▶ **Task details**
Copy exactly the lines from the first line of the records below through the line containing "Unlike the exclusiveness", including both, and nothing else.

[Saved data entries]
■ ■ ■ ■ ■
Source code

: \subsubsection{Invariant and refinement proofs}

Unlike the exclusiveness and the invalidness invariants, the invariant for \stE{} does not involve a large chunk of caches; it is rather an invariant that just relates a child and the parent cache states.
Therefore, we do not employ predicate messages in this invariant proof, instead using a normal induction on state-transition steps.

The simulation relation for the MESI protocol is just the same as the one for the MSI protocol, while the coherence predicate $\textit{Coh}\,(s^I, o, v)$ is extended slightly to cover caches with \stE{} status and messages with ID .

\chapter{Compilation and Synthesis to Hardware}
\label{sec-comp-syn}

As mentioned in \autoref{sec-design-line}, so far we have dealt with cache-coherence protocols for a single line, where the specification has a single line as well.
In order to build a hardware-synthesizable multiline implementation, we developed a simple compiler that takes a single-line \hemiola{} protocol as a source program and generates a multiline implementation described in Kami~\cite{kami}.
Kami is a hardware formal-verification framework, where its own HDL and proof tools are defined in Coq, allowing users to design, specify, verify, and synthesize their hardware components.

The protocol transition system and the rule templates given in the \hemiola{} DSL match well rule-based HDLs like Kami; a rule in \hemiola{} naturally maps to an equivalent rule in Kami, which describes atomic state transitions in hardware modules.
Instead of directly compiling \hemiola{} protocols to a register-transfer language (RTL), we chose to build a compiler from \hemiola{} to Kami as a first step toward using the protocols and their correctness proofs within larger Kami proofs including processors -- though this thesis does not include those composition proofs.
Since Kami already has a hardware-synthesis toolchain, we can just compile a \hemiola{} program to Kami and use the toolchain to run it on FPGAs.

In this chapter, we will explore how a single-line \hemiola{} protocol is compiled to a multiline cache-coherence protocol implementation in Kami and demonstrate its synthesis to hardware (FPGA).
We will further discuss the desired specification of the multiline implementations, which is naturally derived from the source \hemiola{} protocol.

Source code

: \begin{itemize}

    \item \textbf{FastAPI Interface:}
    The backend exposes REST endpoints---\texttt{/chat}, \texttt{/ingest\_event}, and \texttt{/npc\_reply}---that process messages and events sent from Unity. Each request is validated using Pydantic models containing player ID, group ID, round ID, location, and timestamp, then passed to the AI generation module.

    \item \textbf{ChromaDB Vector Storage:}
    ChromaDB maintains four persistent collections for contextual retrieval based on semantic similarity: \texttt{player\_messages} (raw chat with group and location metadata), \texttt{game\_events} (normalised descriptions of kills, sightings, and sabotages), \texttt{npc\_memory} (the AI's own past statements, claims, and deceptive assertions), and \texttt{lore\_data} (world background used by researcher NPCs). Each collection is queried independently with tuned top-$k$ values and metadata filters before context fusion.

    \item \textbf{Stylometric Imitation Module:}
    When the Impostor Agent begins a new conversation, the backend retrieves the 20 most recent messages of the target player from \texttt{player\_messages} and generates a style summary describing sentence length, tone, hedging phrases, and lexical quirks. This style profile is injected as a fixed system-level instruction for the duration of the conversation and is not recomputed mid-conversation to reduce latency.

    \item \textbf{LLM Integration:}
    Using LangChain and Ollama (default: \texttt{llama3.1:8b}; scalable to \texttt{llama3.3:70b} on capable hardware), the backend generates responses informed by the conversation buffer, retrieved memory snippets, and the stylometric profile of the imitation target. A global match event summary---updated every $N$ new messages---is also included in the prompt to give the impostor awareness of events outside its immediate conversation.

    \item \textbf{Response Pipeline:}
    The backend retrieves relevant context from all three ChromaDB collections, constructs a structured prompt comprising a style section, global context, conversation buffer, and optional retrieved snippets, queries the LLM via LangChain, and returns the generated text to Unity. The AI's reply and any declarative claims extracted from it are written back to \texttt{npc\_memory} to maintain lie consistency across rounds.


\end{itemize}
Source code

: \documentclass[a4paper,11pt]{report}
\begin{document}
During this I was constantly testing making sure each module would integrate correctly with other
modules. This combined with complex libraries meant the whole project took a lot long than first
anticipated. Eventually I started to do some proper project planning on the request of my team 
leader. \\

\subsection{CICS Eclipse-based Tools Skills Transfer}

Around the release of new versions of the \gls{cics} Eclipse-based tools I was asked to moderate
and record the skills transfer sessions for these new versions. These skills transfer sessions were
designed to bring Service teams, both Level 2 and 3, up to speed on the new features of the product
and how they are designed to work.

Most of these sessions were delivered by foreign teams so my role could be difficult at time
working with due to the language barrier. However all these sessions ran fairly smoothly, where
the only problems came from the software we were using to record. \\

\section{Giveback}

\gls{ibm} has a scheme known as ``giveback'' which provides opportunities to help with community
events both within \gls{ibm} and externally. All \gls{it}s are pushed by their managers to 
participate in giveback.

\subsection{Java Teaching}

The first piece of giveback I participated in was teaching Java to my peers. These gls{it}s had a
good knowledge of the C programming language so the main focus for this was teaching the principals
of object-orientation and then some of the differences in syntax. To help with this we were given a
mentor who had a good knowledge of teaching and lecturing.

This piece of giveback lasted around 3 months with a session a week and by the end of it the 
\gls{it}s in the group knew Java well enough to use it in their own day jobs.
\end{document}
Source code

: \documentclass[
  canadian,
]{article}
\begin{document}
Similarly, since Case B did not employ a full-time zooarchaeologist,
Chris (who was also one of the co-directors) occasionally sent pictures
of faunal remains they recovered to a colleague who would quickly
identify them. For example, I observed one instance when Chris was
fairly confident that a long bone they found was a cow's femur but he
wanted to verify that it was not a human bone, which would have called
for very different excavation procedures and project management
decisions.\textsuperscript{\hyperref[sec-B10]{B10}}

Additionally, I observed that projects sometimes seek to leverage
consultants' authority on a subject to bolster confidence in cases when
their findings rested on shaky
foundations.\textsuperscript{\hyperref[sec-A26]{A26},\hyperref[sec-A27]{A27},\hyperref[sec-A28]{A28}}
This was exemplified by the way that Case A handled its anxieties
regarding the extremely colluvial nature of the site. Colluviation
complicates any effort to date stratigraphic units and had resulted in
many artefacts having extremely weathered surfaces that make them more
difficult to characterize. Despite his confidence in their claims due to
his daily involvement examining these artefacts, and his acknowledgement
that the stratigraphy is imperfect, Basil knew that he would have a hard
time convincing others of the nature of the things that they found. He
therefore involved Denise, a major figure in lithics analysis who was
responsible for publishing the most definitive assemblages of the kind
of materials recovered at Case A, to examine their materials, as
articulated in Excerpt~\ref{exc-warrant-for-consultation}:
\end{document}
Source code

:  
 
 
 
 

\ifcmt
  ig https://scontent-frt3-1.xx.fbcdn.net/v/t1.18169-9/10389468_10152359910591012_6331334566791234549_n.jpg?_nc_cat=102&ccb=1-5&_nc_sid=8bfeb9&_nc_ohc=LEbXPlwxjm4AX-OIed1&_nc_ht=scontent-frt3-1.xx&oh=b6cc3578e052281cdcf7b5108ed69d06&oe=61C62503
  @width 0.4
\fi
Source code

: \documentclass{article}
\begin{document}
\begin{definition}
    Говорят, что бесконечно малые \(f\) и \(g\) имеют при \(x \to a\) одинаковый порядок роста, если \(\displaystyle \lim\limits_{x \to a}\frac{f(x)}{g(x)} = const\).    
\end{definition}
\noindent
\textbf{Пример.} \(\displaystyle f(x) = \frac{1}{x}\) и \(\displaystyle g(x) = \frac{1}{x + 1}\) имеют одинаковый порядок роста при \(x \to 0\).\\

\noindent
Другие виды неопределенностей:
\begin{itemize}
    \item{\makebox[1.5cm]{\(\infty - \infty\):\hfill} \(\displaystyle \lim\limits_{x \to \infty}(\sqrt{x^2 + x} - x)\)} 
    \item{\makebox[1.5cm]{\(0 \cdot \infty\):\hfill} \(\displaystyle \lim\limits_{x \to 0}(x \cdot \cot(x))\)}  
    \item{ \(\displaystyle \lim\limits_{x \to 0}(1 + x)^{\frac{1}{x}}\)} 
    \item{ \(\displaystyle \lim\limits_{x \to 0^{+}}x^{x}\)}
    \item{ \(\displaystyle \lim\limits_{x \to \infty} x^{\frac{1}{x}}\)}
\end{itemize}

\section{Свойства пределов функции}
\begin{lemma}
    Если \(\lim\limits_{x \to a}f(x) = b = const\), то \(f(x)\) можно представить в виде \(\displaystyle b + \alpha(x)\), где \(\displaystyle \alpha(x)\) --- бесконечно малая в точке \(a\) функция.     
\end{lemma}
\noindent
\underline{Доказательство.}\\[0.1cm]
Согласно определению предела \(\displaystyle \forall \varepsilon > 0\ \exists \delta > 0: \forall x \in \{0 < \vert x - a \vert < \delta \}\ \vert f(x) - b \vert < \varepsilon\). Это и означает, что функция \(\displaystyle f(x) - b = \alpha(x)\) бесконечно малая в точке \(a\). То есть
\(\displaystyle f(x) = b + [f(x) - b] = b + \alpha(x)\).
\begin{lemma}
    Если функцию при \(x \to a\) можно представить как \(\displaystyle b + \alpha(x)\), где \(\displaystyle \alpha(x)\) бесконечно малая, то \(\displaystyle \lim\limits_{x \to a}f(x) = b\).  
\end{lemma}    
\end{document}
■ ■ ■ ■ ■
▶ **Problem solution**
Source code

: \subsubsection{Invariant and refinement proofs}

Unlike the exclusiveness and the invalidness invariants, the invariant for \stE{} does not involve a large chunk of caches; it is rather an invariant that just relates a child and the parent cache states.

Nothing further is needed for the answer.